▶ [DATA]:

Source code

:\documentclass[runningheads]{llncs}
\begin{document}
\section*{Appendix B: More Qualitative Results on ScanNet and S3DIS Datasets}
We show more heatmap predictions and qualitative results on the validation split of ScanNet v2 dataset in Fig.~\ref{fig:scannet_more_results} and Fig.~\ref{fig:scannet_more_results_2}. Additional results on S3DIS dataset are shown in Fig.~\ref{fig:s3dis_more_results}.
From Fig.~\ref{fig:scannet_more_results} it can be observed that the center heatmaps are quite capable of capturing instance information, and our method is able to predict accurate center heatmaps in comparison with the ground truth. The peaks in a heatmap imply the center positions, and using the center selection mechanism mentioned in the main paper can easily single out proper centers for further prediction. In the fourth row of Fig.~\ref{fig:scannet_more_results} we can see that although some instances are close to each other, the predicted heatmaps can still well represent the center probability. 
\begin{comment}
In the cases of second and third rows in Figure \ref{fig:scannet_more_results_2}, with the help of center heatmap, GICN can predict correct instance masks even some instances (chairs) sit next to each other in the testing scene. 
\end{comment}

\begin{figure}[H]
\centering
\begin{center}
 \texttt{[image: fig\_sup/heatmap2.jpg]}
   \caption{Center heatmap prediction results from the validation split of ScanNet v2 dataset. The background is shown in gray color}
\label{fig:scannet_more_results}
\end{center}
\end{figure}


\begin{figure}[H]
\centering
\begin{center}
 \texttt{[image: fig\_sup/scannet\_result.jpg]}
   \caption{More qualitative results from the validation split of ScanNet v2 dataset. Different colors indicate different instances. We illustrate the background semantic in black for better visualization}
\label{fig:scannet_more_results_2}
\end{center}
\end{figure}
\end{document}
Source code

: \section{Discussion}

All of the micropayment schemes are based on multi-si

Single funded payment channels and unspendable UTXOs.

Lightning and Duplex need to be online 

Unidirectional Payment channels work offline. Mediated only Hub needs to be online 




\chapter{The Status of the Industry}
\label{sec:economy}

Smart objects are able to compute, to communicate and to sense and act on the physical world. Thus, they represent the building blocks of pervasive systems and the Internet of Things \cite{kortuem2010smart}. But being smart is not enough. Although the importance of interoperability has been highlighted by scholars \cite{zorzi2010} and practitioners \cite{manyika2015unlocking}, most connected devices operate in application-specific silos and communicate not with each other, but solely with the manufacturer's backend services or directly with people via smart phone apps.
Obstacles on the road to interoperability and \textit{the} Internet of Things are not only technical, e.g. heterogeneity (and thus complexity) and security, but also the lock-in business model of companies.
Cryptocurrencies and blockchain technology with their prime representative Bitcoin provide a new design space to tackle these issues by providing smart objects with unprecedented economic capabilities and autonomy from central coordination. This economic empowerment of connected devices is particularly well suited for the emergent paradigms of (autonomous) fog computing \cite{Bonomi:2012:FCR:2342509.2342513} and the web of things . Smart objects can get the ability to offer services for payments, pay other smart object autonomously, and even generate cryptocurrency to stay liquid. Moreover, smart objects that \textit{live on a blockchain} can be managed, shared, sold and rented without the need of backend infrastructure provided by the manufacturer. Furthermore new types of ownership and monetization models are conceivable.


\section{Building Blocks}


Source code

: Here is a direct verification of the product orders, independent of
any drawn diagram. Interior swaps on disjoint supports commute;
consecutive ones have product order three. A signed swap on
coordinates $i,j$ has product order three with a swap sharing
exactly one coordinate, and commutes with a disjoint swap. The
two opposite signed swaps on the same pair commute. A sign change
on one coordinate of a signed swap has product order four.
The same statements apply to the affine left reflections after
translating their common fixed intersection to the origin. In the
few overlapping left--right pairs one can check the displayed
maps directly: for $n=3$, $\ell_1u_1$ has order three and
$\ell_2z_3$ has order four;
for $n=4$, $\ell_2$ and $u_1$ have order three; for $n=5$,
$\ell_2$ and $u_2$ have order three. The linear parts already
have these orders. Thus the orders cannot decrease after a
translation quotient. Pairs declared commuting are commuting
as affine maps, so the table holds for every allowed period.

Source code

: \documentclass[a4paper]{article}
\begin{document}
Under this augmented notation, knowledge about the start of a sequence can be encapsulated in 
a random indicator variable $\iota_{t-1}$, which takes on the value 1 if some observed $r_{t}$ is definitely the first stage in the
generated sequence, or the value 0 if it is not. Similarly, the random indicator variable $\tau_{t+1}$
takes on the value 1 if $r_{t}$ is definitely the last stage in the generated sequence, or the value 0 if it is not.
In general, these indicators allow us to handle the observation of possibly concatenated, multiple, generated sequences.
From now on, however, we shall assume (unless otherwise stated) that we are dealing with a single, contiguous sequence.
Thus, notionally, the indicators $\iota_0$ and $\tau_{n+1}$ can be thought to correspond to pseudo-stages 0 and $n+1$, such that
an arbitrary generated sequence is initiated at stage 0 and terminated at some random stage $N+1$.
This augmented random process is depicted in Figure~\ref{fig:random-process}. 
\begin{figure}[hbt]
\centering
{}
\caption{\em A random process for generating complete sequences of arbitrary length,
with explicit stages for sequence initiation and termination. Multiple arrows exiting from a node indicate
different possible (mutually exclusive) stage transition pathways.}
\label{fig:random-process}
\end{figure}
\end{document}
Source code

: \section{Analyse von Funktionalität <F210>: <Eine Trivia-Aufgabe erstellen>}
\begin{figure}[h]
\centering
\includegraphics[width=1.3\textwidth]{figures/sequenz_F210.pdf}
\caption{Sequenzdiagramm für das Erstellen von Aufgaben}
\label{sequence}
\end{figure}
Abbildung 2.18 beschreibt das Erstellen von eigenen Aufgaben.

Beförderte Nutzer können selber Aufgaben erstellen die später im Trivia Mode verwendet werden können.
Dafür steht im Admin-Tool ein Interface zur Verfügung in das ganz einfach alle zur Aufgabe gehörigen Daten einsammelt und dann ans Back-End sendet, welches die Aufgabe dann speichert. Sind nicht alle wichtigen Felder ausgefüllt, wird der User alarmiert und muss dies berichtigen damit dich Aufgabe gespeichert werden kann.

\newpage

▶ [DESCRIPTION OF THE TASK]: What is asked for is an exact copy of the lines above from the one containing "orders, independent of" through the one containing "not. Similarly, the", and only those.

▶ [EXPECTED ANSWER]:
: Here is a direct verification of the product orders, independent of
any drawn diagram. Interior swaps on disjoint supports commute;
consecutive ones have product order three. A signed swap on
coordinates $i,j$ has product order three with a swap sharing
exactly one coordinate, and commutes with a disjoint swap. The
two opposite signed swaps on the same pair commute. A sign change
on one coordinate of a signed swap has product order four.
The same statements apply to the affine left reflections after
translating their common fixed intersection to the origin. In the
few overlapping left--right pairs one can check the displayed
maps directly: for $n=3$, $\ell_1u_1$ has order three and
$\ell_2z_3$ has order four;
for $n=4$, $\ell_2$ and $u_1$ have order three; for $n=5$,
$\ell_2$ and $u_2$ have order three. The linear parts already
have these orders. Thus the orders cannot decrease after a
translation quotient. Pairs declared commuting are commuting
as affine maps, so the table holds for every allowed period.

Source code

: \documentclass[a4paper]{article}
\begin{document}
Under this augmented notation, knowledge about the start of a sequence can be encapsulated in 
a random indicator variable $\iota_{t-1}$, which takes on the value 1 if some observed $r_{t}$ is definitely the first stage in the
generated sequence, or the value 0 if it is not. Similarly, the random indicator variable $\tau_{t+1}$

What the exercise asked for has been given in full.